Using AWS Aurora Database Cluster

This page provides details on using an Amazon Aurora cluster as the TeamCity database server.

Overview

When using an AWS Aurora cluster with TeamCity pointing to the cluster end-point as the database server, it is important to understand what happens when an AWS Aurora cluster fails over.

Both AWS Aurora DB instances are rebooted (so for a short period of time TeamCity entirely loses connection to the cluster) and

the original DB instance is started with innodb_read_only flag set (the new reader instance);
the former failover instance is the new writer and the cluster endpoint DNS record is changed to point to the new writer instance.

By default, TeamCity JVM caches DNS name lookups, which essentially means that TeamCity will stay connected to the original DB instance until DNS cache expires. This in turn leads to the database connection pool on the TeamCity side to be populated with the connections to the new reader.

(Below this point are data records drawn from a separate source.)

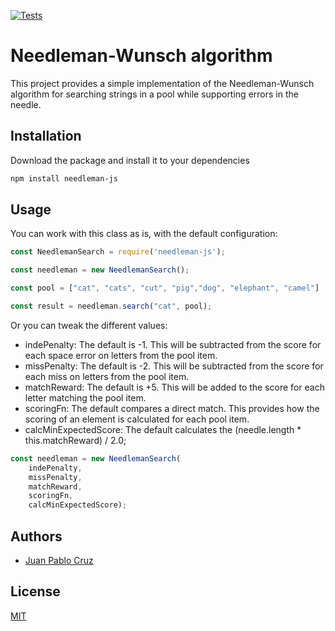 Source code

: [![Tests](https://github.com/juanpablocruz/needleman-wunsch-javascript/actions/workflows/test.yml/badge.svg)](https://github.com/juanpablocruz/needleman-wunsch-javascript/actions/workflows/test.yml)
# Needleman-Wunsch algorithm

This project provides a simple implementation of the Needleman-Wunsch algorithm for searching strings in a pool while supporting errors in the needle.

## Installation

Download the package and install it to your dependencies

```bash
npm install needleman-js
```


## Usage

You can work with this class as is, with the default configuration:

```javascript
const NeedlemanSearch = require('needleman-js');

const needleman = new NeedlemanSearch();

const pool = ["cat", "cats", "cut", "pig","dog", "elephant", "camel"]

const result = needleman.search("cat", pool);

```

Or you can tweak the different values:

- indePenalty: The default is -1. This will be subtracted from the score for each space error on letters from the pool item.
- missPenalty: The default is -2. This will be subtracted from the score for each miss on letters from the pool item.
- matchReward: The default is +5. This will be added to the score for each letter matching the pool item.
- scoringFn: The default compares a direct match. This provides how the scoring of an element is calculated for each pool item.
- calcMinExpectedScore: The default calculates the (needle.length * this.matchReward) / 2.0;

```javascript
const needleman = new NeedlemanSearch(
	indePenalty, 
	missPenalty, 
	matchReward, 
	scoringFn, 
	calcMinExpectedScore);
```

## Authors

- [Juan Pablo Cruz](https://www.github.com/juanpablocruz)


## License

[MIT](LICENSE)

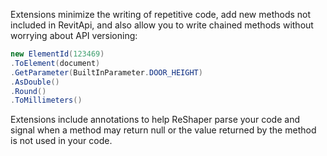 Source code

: Extensions minimize the writing of repetitive code, add new methods not included in RevitApi, and also allow you to write chained methods without worrying about API versioning:

```c#
new ElementId(123469)
.ToElement(document)
.GetParameter(BuiltInParameter.DOOR_HEIGHT)
.AsDouble()
.Round()
.ToMillimeters()
```

Extensions include annotations to help ReShaper parse your code and signal when a method may return null or the value returned by the method is not used in your code. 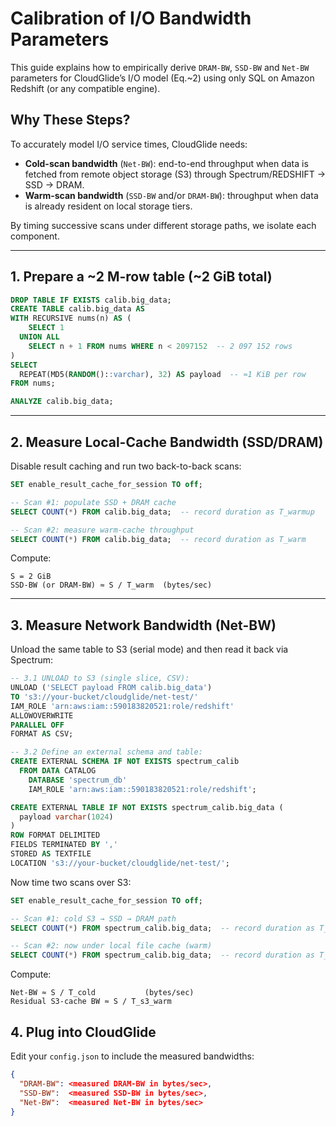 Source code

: # Calibration of I/O Bandwidth Parameters

This guide explains how to empirically derive `DRAM-BW`, `SSD-BW` and `Net-BW` parameters for CloudGlide’s I/O model (Eq.~2) using only SQL on Amazon Redshift (or any compatible engine).

## Why These Steps?

To accurately model I/O service times, CloudGlide needs:

- **Cold-scan bandwidth** (`Net-BW`): end-to-end throughput when data is fetched from remote object storage (S3) through Spectrum/REDSHIFT → SSD → DRAM.  
- **Warm-scan bandwidth** (`SSD-BW` and/or `DRAM-BW`): throughput when data is already resident on local storage tiers.

By timing successive scans under different storage paths, we isolate each component.

---

## 1. Prepare a ~2 M-row table (~2 GiB total)

```sql
DROP TABLE IF EXISTS calib.big_data;
CREATE TABLE calib.big_data AS
WITH RECURSIVE nums(n) AS (
    SELECT 1
  UNION ALL
    SELECT n + 1 FROM nums WHERE n < 2097152  -- 2 097 152 rows
)
SELECT
  REPEAT(MD5(RANDOM()::varchar), 32) AS payload  -- ≈1 KiB per row
FROM nums;

ANALYZE calib.big_data;
```

---

## 2. Measure Local-Cache Bandwidth (SSD/DRAM)

Disable result caching and run two back-to-back scans:

```sql
SET enable_result_cache_for_session TO off;

-- Scan #1: populate SSD + DRAM cache
SELECT COUNT(*) FROM calib.big_data;  -- record duration as T_warmup

-- Scan #2: measure warm-cache throughput
SELECT COUNT(*) FROM calib.big_data;  -- record duration as T_warm
```

Compute:
```
S = 2 GiB
SSD-BW (or DRAM-BW) ≈ S / T_warm  (bytes/sec)
```
---

## 3. Measure Network Bandwidth (Net-BW)

Unload the same table to S3 (serial mode) and then read it back via Spectrum:

```sql
-- 3.1 UNLOAD to S3 (single slice, CSV):
UNLOAD ('SELECT payload FROM calib.big_data')
TO 's3://your-bucket/cloudglide/net-test/'
IAM_ROLE 'arn:aws:iam::590183820521:role/redshift'
ALLOWOVERWRITE
PARALLEL OFF
FORMAT AS CSV;

-- 3.2 Define an external schema and table:
CREATE EXTERNAL SCHEMA IF NOT EXISTS spectrum_calib
  FROM DATA CATALOG
    DATABASE 'spectrum_db'
    IAM_ROLE 'arn:aws:iam::590183820521:role/redshift';

CREATE EXTERNAL TABLE IF NOT EXISTS spectrum_calib.big_data (
  payload varchar(1024)
)
ROW FORMAT DELIMITED
FIELDS TERMINATED BY ','
STORED AS TEXTFILE
LOCATION 's3://your-bucket/cloudglide/net-test/';
```

Now time two scans over S3:

```sql
SET enable_result_cache_for_session TO off;

-- Scan #1: cold S3 → SSD → DRAM path
SELECT COUNT(*) FROM spectrum_calib.big_data;  -- record duration as T_cold

-- Scan #2: now under local file cache (warm)
SELECT COUNT(*) FROM spectrum_calib.big_data;  -- record duration as T_s3_warm
```

Compute:
```
Net-BW ≈ S / T_cold           (bytes/sec)
Residual S3-cache BW ≈ S / T_s3_warm
```

## 4. Plug into CloudGlide

Edit your `config.json` to include the measured bandwidths:

```json
{
  "DRAM-BW": <measured DRAM-BW in bytes/sec>,
  "SSD-BW":  <measured SSD-BW in bytes/sec>,
  "Net-BW":  <measured Net-BW in bytes/sec>
}
```
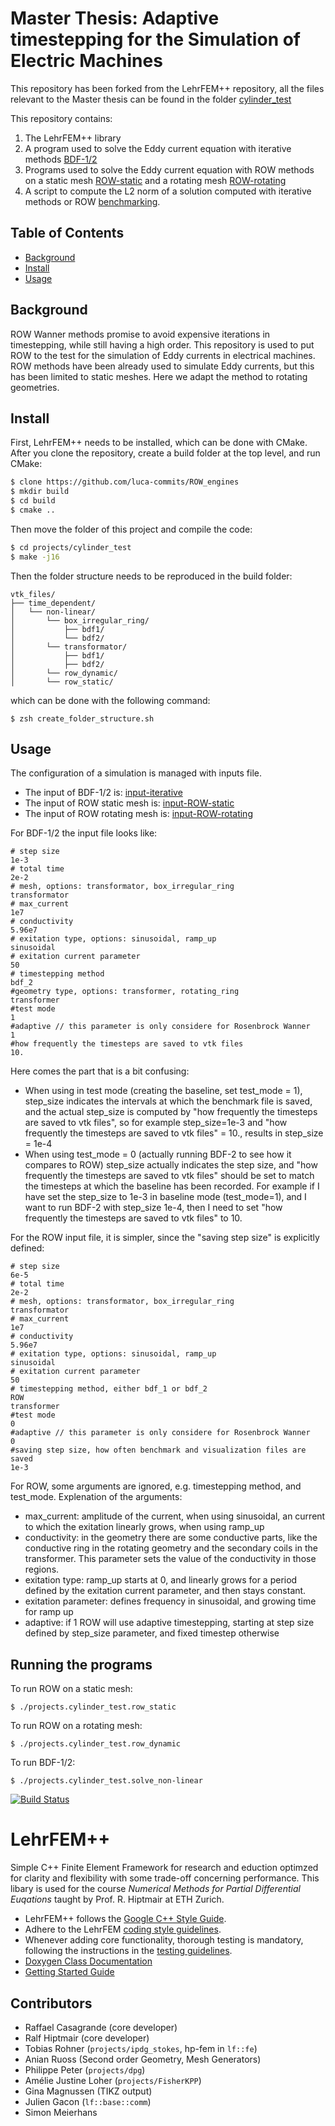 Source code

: 
# Master Thesis: Adaptive timestepping for the Simulation of Electric Machines

This repository has been forked from the LehrFEM++ repository, all the files relevant to the Master thesis can be found in the folder [cylinder_test](projects/cylinder_test)

This repository contains:

1. The LehrFEM++ library
2. A program used to solve the Eddy current equation with iterative methods [BDF-1/2](projects/cylinder_test/solve_non-linear.cc)
3. Programs used to solve the Eddy current equation with ROW methods on a static mesh [ROW-static](projects/cylinder_test/solve_ROW_no_rotation_main.cc) and a rotating mesh [ROW-rotating](projects/cylinder_test/solve_ROW_complete.cc)
4. A script to compute the L2 norm of a solution computed with iterative methods or ROW [benchmarking](projects/cylinder_test/compute_L2_norm.sh). 

## Table of Contents

- [Background](#background)
- [Install](#install)
- [Usage](#usage)


## Background
ROW Wanner methods promise to avoid expensive iterations in timestepping, while still having a high order. This repository is used to put ROW to the test for the simulation of Eddy currents in electrical machines. ROW methods have been already used to simulate Eddy currents, but this has been limited to static meshes. Here we adapt the method to rotating geometries. 


## Install
First, LehrFEM++ needs to be installed, which can be done with CMake. After you clone the repository, create a build folder at the top level, and run CMake: 

```sh
$ clone https://github.com/luca-commits/ROW_engines
$ mkdir build
$ cd build
$ cmake ..
```
Then move the folder of this project and compile the code: 

```sh
$ cd projects/cylinder_test
$ make -j16
```

Then the folder structure needs to be reproduced in the build folder:

```
vtk_files/
├── time_dependent/
│   └── non-linear/
│       └── box_irregular_ring/
│           ├── bdf1/
│           └── bdf2/
│       └── transformator/
│           ├── bdf1/
│           ├── bdf2/
│       └── row_dynamic/
│       └── row_static/
```
which can be done with the following command: 
```
$ zsh create_folder_structure.sh
```

## Usage

The configuration of a simulation is managed with inputs file. 
* The input of BDF-1/2 is: [input-iterative](projects/cylinder_test/xinput_newton.txt)
* The input of ROW static mesh is: [input-ROW-static](projects/cylinder_test/xinput.txt)
* The input of ROW rotating mesh is: [input-ROW-rotating](projects/cylinder_test/xinput_rotating.txt)

For BDF-1/2 the input file looks like:
```
# step size
1e-3
# total time
2e-2       
# mesh, options: transformator, box_irregular_ring
transformator
# max_current
1e7
# conductivity     
5.96e7     
# exitation type, options: sinusoidal, ramp_up
sinusoidal
# exitation current parameter
50
# timestepping method    
bdf_2        
#geometry type, options: transformer, rotating_ring
transformer
#test mode
1
#adaptive // this parameter is only considere for Rosenbrock Wanner
1
#how frequently the timesteps are saved to vtk files
10. 
```
Here comes the part that is a bit confusing: 
* When using in test mode (creating the baseline, set test_mode = 1), step_size indicates the intervals at which the benchmark file is saved, and the actual step_size is computed by "how frequently the timesteps are saved to vtk files", so for example step_size=1e-3 and "how frequently the timesteps are saved to vtk files" = 10., results in step_size = 1e-4
* When using test_mode = 0 (actually running BDF-2 to see how it compares to ROW) step_size actually indicates the step size, and "how frequently the timesteps are saved to vtk files" should be set to match the timesteps at which the baseline has been recorded. For example if I have set the step_size to 1e-3 in baseline mode (test_mode=1), and I want to run BDF-2 with step_size 1e-4, then I need to set "how frequently the timesteps are saved to vtk files" to 10.
 
For the ROW input file, it is simpler, since the "saving step size" is explicitly defined: 

```
# step size
6e-5
# total time
2e-2       
# mesh, options: transformator, box_irregular_ring
transformator
# max_current
1e7
# conductivity     
5.96e7     
# exitation type, options: sinusoidal, ramp_up
sinusoidal
# exitation current parameter
50
# timestepping method, either bdf_1 or bdf_2
ROW        
transformer
#test mode
0
#adaptive // this parameter is only considere for Rosenbrock Wanner
0
#saving step size, how often benchmark and visualization files are saved
1e-3

```
For ROW, some arguments are ignored, e.g. timestepping method, and test_mode. 
Explenation of the arguments: 
* max_current: amplitude of the current, when using sinusoidal, an current to which the exitation linearly grows, when using ramp_up
* conductivity: in the geometry there are some conductive parts, like the conductive ring in the rotating geometry and the secondary coils in the transformer. This parameter sets the value of the conductivity in those regions.
* exitation type: ramp_up starts at 0, and linearly grows for a period defined by the exitation current parameter, and then stays constant.
* exitation parameter: defines frequency in sinusoidal, and growing time for ramp up
* adaptive: if 1 ROW will use adaptive timestepping, starting at step size defined by step_size parameter, and fixed timestep otherwise

## Running the programs

To run ROW on a static mesh: 
```
$ ./projects.cylinder_test.row_static
```
To run ROW on a rotating mesh:
```
$ ./projects.cylinder_test.row_dynamic
```
To run BDF-1/2:
```
$ ./projects.cylinder_test.solve_non-linear
```

[![Build Status](https://github.com/craffael/lehrfempp/workflows/Continuous%20Integration/badge.svg?branch=master)](https://github.com/craffael/lehrfempp/actions)

# LehrFEM++
Simple C++ Finite Element Framework for research and eduction optimzed for clarity and
flexibility with some trade-off concerning performance. This libary is used for the course _Numerical Methods for Partial Differential Euqations_ taught by Prof. R. Hiptmair at ETH Zurich.

* LehrFEM++ follows the [Google C++ Style
Guide](https://google.github.io/styleguide/cppguide.html#Naming).
* Adhere to the LehrFEM [coding style
  guidelines](https://github.com/craffael/lehrfempp/wiki/Contribute).
* Whenever adding core functionality, thorough testing is mandatory, following the
  instructions in the [testing
  guidelines](https://github.com/craffael/lehrfempp/wiki/Contribute).
* [Doxygen Class Documentation](https://craffael.github.io/lehrfempp)
* [Getting Started Guide](https://craffael.github.io/lehrfempp/getting_started.html)

## Contributors
- Raffael Casagrande (core developer)
- Ralf Hiptmair (core developer)
- Tobias Rohner (`projects/ipdg_stokes`, hp-fem in `lf::fe`)
- Anian Ruoss (Second order Geometry, Mesh Generators)
- Philippe Peter (`projects/dpg`)
- Amélie Justine Loher (`projects/FisherKPP`)
- Gina Magnussen (TIKZ output)
- Julien Gacon (`lf::base::comm`)
- Simon Meierhans

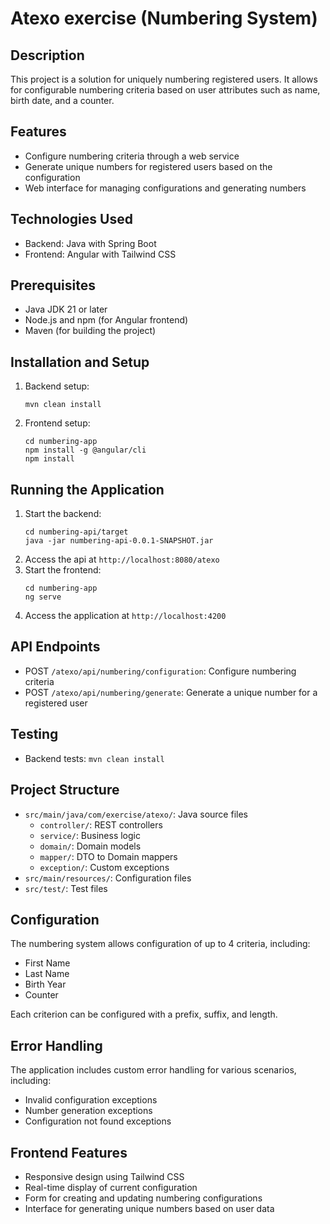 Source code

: # Atexo exercise (Numbering System)

## Description

This project is a solution for uniquely numbering registered users.
It allows for configurable numbering criteria based on user attributes such as name, birth date, and a counter.

## Features

- Configure numbering criteria through a web service
- Generate unique numbers for registered users based on the configuration
- Web interface for managing configurations and generating numbers

## Technologies Used

- Backend: Java with Spring Boot
- Frontend: Angular with Tailwind CSS

## Prerequisites

- Java JDK 21 or later
- Node.js and npm (for Angular frontend)
- Maven (for building the project)

## Installation and Setup

1. Backend setup:
   ```
   mvn clean install
   ```
2. Frontend setup:
   ```
   cd numbering-app
   npm install -g @angular/cli
   npm install
   ```

## Running the Application

1. Start the backend:
   ```
   cd numbering-api/target
   java -jar numbering-api-0.0.1-SNAPSHOT.jar
   ```
2. Access the api at `http://localhost:8080/atexo`
3. Start the frontend:
   ```
   cd numbering-app
   ng serve
   ```
4. Access the application at `http://localhost:4200`

## API Endpoints

- POST `/atexo/api/numbering/configuration`: Configure numbering criteria
- POST `/atexo/api/numbering/generate`: Generate a unique number for a registered user

## Testing

- Backend tests: `mvn clean install`

## Project Structure

- `src/main/java/com/exercise/atexo/`: Java source files
    - `controller/`: REST controllers
    - `service/`: Business logic
    - `domain/`: Domain models
    - `mapper/`: DTO to Domain mappers
    - `exception/`: Custom exceptions
- `src/main/resources/`: Configuration files
- `src/test/`: Test files

## Configuration

The numbering system allows configuration of up to 4 criteria, including:

- First Name
- Last Name
- Birth Year
- Counter

Each criterion can be configured with a prefix, suffix, and length.

## Error Handling

The application includes custom error handling for various scenarios, including:

- Invalid configuration exceptions
- Number generation exceptions
- Configuration not found exceptions

## Frontend Features

- Responsive design using Tailwind CSS
- Real-time display of current configuration
- Form for creating and updating numbering configurations
- Interface for generating unique numbers based on user data


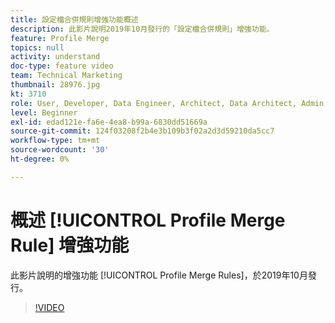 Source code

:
 ```yaml
---
title: 設定檔合併規則增強功能概述
description: 此影片說明2019年10月發行的「設定檔合併規則」增強功能。
feature: Profile Merge
topics: null
activity: understand
doc-type: feature video
team: Technical Marketing
thumbnail: 28976.jpg
kt: 3710
role: User, Developer, Data Engineer, Architect, Data Architect, Admin, Leader
level: Beginner
exl-id: edad121e-fa6e-4ea8-b99a-6830dd51669a
source-git-commit: 124f03208f2b4e3b109b3f02a2d3d59210da5cc7
workflow-type: tm+mt
source-wordcount: '30'
ht-degree: 0%

---
```


# 概述 [!UICONTROL Profile Merge Rule] 增強功能

此影片說明的增強功能 [!UICONTROL Profile Merge Rules]，於2019年10月發行。

>[!VIDEO](https://video.tv.adobe.com/v/28976/?quality=12)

It will take some time for the JVM-specific cache in TeamCity to expire and for the invalid connections to be evicted from the pool.

General Recommendations

When working with a failover cluster, it is recommended you decrease the JVM-specific DNS caching on TeamCity by setting the TTL to 60:

Add the
-Dsun.net.inetaddr.ttl=60
JVM option to the environment variable.
Restart TeamCity for the changes to take effect.
You may also wish to manually flush your OS-specific DNS cache, but this is the action to be taken each time Aurora fails over.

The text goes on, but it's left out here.